• [YOUR GOAL]:
Find every line below with the word "headers" in it, and copy each one.

[DATA EXTRACT]

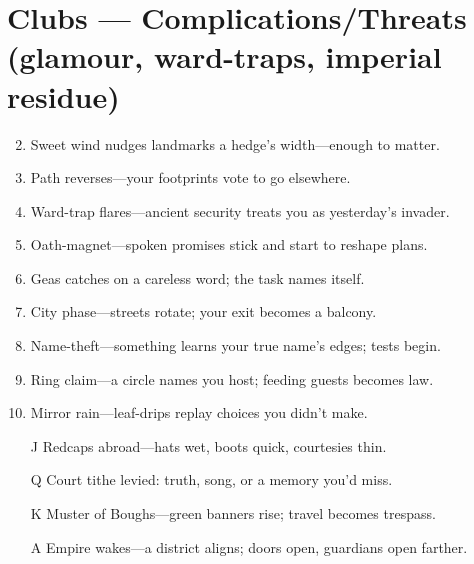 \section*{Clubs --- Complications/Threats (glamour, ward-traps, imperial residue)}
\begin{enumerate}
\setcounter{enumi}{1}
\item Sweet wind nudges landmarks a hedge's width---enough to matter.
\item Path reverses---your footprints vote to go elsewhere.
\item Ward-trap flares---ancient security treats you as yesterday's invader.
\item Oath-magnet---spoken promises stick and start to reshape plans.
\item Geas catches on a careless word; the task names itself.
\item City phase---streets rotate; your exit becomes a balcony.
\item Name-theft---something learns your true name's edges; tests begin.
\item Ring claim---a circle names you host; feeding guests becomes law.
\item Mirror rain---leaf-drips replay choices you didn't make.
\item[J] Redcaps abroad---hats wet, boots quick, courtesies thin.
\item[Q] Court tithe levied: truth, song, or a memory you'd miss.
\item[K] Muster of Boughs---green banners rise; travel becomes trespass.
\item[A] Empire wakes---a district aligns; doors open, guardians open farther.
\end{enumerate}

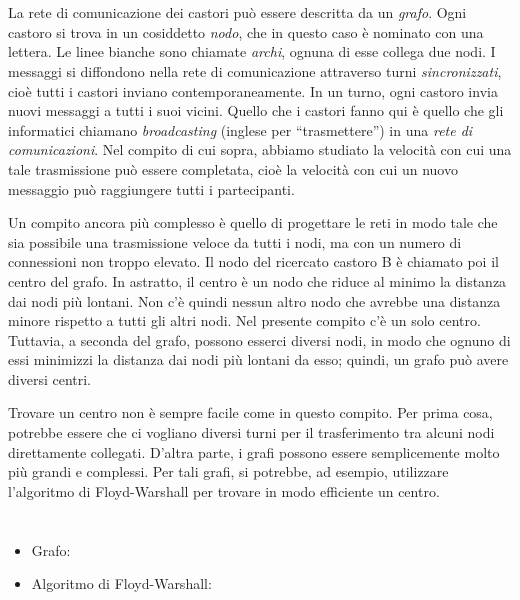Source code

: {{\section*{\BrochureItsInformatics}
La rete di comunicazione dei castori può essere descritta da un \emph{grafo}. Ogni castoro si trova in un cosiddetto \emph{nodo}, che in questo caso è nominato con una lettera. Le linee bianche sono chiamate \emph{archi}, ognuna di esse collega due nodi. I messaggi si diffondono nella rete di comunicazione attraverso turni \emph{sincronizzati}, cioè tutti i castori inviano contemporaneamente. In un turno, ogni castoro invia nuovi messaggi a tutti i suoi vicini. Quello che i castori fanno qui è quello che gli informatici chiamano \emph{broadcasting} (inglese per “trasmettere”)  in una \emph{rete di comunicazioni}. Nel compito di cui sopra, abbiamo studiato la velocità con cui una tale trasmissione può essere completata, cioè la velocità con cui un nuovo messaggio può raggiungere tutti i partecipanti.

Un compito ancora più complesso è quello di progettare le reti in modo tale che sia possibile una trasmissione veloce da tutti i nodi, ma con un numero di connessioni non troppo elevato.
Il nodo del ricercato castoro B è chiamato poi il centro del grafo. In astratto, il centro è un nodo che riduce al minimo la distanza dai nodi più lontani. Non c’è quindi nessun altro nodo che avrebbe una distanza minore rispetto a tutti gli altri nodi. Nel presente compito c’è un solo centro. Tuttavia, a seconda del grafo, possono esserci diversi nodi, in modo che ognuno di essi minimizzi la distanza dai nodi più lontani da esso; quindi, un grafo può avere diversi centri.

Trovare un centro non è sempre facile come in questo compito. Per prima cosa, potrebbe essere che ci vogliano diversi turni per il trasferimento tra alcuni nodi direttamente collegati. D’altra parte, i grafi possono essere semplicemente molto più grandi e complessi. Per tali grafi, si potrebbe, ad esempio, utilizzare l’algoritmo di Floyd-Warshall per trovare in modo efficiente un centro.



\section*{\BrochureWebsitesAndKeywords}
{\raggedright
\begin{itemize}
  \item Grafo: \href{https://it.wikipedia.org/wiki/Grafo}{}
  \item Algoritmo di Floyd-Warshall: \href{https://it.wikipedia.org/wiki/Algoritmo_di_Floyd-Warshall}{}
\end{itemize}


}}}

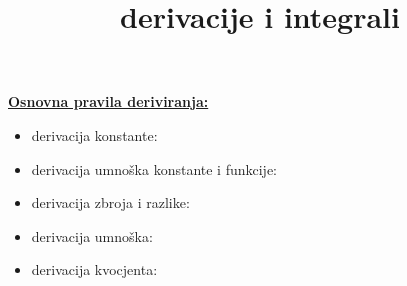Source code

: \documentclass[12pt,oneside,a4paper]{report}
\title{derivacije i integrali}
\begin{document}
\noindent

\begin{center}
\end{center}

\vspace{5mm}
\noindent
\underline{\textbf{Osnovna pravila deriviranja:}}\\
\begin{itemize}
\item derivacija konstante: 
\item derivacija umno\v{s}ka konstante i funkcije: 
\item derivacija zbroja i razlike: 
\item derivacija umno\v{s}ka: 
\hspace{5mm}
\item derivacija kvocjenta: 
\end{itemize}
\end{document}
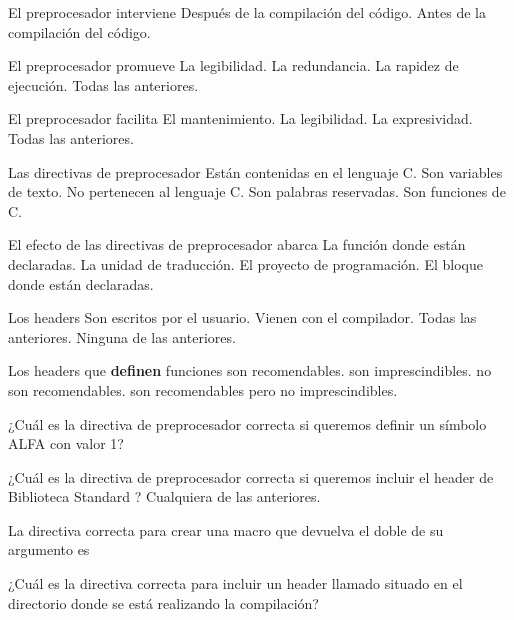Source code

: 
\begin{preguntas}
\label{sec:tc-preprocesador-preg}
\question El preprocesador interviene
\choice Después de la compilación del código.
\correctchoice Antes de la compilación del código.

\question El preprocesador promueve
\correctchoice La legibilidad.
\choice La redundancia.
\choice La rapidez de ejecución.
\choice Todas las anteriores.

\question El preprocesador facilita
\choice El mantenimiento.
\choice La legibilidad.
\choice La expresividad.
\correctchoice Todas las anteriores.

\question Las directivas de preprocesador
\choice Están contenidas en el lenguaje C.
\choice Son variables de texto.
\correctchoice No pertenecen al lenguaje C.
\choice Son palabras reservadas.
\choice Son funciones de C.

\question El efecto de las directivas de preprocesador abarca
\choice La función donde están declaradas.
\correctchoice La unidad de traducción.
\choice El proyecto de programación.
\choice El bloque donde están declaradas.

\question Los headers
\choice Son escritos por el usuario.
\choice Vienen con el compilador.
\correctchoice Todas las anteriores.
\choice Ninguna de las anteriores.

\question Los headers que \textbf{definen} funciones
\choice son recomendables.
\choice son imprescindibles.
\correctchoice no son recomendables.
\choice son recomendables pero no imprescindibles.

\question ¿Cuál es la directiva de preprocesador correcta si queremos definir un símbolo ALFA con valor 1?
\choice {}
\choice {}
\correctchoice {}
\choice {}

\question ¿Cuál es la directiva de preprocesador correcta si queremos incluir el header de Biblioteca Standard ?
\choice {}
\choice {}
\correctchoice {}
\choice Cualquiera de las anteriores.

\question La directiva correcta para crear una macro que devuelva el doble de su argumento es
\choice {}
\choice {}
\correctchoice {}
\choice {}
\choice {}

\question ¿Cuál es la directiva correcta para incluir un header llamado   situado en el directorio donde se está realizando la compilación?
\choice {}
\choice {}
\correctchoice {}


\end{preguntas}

[/DATA EXTRACT]

• [TASK RESULT]:
\question Los headers
\question Los headers que \textbf{definen} funciones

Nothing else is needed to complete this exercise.